## What is being asked
Without including any pictures, write out the data below exactly.
╭─ Provided records
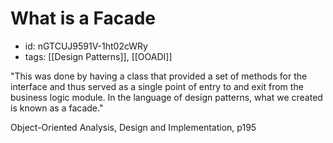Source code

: # What is a Facade
* id: nGTCUJ9591V-1ht02cWRy
* tags: [[Design Patterns]], [[OOADI]]

"This was done by having a class that provided a set of methods for the interface and thus served as a single point of entry to and exit from the business logic module. In the language of design patterns, what we created is known as a facade."

Object-Oriented Analysis, Design and Implementation, p195
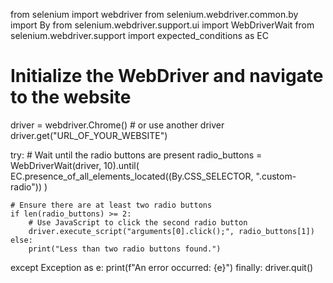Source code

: from selenium import webdriver
from selenium.webdriver.common.by import By
from selenium.webdriver.support.ui import WebDriverWait
from selenium.webdriver.support import expected_conditions as EC

# Initialize the WebDriver and navigate to the website
driver = webdriver.Chrome()  # or use another driver
driver.get("URL_OF_YOUR_WEBSITE")

try:
    # Wait until the radio buttons are present
    radio_buttons = WebDriverWait(driver, 10).until(
        EC.presence_of_all_elements_located((By.CSS_SELECTOR, ".custom-radio"))
    )

    # Ensure there are at least two radio buttons
    if len(radio_buttons) >= 2:
        # Use JavaScript to click the second radio button
        driver.execute_script("arguments[0].click();", radio_buttons[1])
    else:
        print("Less than two radio buttons found.")
except Exception as e:
    print(f"An error occurred: {e}")
finally:
    driver.quit()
╰─
## Answer section
Source code

: # What is a Facade
* id: nGTCUJ9591V-1ht02cWRy
* tags: [[Design Patterns]], [[OOADI]]

"This was done by having a class that provided a set of methods for the interface and thus served as a single point of entry to and exit from the business logic module. In the language of design patterns, what we created is known as a facade."

Object-Oriented Analysis, Design and Implementation, p195
Source code

: from selenium import webdriver
from selenium.webdriver.common.by import By
from selenium.webdriver.support.ui import WebDriverWait
from selenium.webdriver.support import expected_conditions as EC

# Initialize the WebDriver and navigate to the website
driver = webdriver.Chrome()  # or use another driver
driver.get("URL_OF_YOUR_WEBSITE")

try:
    # Wait until the radio buttons are present
    radio_buttons = WebDriverWait(driver, 10).until(
        EC.presence_of_all_elements_located((By.CSS_SELECTOR, ".custom-radio"))
    )

    # Ensure there are at least two radio buttons
    if len(radio_buttons) >= 2:
        # Use JavaScript to click the second radio button
        driver.execute_script("arguments[0].click();", radio_buttons[1])
    else:
        print("Less than two radio buttons found.")
except Exception as e:
    print(f"An error occurred: {e}")
finally:
    driver.quit()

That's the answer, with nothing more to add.